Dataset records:
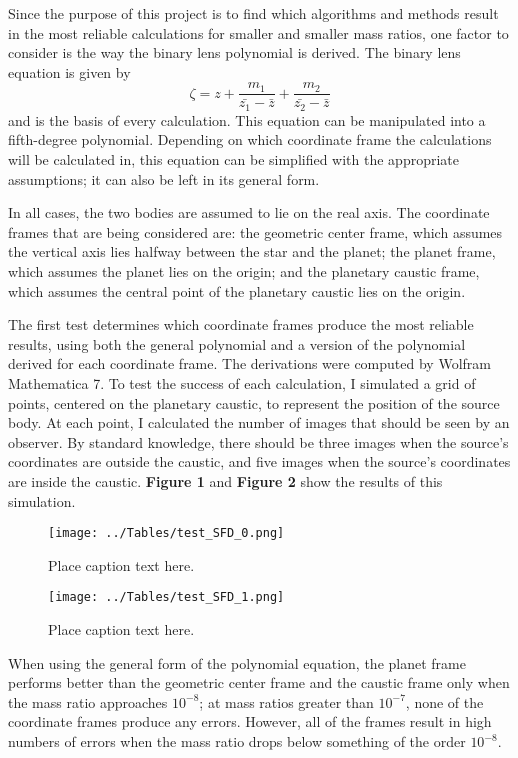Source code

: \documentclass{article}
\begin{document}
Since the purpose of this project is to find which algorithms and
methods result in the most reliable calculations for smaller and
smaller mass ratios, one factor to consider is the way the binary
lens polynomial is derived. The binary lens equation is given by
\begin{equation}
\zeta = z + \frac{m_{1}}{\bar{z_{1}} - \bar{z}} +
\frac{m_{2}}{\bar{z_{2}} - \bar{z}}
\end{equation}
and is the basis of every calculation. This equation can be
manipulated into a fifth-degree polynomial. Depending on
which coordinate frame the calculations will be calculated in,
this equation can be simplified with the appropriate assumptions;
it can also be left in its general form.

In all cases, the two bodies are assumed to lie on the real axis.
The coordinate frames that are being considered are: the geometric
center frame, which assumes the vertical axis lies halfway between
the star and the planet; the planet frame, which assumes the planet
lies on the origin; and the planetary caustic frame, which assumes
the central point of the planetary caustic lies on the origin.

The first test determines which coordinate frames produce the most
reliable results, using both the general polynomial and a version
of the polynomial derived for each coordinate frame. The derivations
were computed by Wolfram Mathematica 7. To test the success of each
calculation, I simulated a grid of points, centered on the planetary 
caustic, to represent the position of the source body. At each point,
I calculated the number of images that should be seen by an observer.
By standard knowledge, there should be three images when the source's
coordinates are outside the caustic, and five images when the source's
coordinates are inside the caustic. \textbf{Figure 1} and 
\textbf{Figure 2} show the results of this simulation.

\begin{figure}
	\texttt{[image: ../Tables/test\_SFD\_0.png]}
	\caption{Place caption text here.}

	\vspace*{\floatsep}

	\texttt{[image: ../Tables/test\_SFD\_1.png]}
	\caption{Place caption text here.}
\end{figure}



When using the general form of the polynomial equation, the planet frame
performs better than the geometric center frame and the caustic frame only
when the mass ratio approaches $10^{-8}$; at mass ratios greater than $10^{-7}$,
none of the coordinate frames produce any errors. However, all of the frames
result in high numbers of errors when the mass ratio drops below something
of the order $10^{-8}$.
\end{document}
--
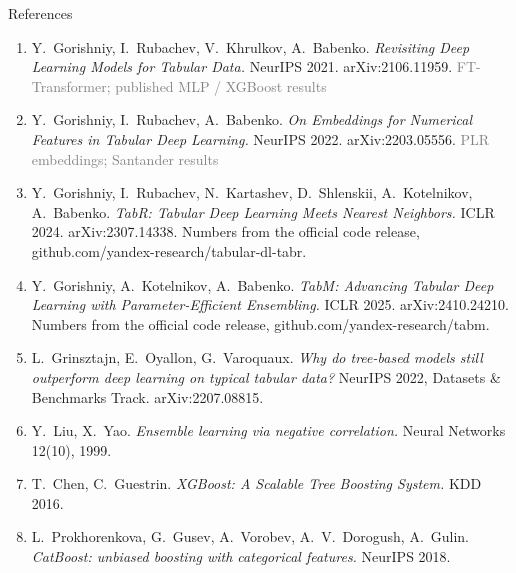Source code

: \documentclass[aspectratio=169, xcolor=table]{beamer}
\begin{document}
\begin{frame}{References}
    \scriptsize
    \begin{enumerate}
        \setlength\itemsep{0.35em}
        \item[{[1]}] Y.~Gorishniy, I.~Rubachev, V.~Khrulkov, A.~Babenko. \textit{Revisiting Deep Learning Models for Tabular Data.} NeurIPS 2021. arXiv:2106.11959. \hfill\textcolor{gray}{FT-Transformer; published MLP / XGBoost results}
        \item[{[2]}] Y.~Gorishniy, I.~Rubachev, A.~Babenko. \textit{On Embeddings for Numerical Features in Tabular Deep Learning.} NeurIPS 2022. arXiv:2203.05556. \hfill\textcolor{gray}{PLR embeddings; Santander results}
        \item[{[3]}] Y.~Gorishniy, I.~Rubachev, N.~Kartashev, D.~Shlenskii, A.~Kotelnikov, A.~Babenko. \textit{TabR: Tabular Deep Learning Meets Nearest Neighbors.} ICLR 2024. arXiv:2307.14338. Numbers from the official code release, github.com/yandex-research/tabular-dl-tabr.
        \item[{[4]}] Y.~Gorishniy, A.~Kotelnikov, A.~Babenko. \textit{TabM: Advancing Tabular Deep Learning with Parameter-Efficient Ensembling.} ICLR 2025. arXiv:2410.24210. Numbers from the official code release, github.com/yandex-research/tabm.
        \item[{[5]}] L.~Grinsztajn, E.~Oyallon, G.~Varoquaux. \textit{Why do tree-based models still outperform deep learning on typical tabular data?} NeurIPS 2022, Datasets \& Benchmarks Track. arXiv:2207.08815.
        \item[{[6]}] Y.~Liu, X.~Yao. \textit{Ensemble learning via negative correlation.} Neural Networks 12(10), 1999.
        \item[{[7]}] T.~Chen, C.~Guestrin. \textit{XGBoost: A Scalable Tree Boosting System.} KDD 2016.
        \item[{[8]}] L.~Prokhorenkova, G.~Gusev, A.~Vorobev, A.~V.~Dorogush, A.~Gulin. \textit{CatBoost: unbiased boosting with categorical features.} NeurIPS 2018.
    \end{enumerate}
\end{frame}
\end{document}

* _WHAT THE TASK ASKS_
Set down, from the entries above, exactly the lines from the one with "center frame, which" up to and including the one with "none of the", and no other lines.

* _ANSWER BOX_
center frame, which assumes the vertical axis lies halfway between
the star and the planet; the planet frame, which assumes the planet
lies on the origin; and the planetary caustic frame, which assumes
the central point of the planetary caustic lies on the origin.

The first test determines which coordinate frames produce the most
reliable results, using both the general polynomial and a version
of the polynomial derived for each coordinate frame. The derivations
were computed by Wolfram Mathematica 7. To test the success of each
calculation, I simulated a grid of points, centered on the planetary 
caustic, to represent the position of the source body. At each point,
I calculated the number of images that should be seen by an observer.
By standard knowledge, there should be three images when the source's
coordinates are outside the caustic, and five images when the source's
coordinates are inside the caustic. \textbf{Figure 1} and 
\textbf{Figure 2} show the results of this simulation.

\begin{figure}
	\texttt{[image: ../Tables/test\_SFD\_0.png]}
	\caption{Place caption text here.}

	\vspace*{\floatsep}

	\texttt{[image: ../Tables/test\_SFD\_1.png]}
	\caption{Place caption text here.}
\end{figure}



When using the general form of the polynomial equation, the planet frame
performs better than the geometric center frame and the caustic frame only
when the mass ratio approaches $10^{-8}$; at mass ratios greater than $10^{-7}$,
none of the coordinate frames produce any errors. However, all of the frames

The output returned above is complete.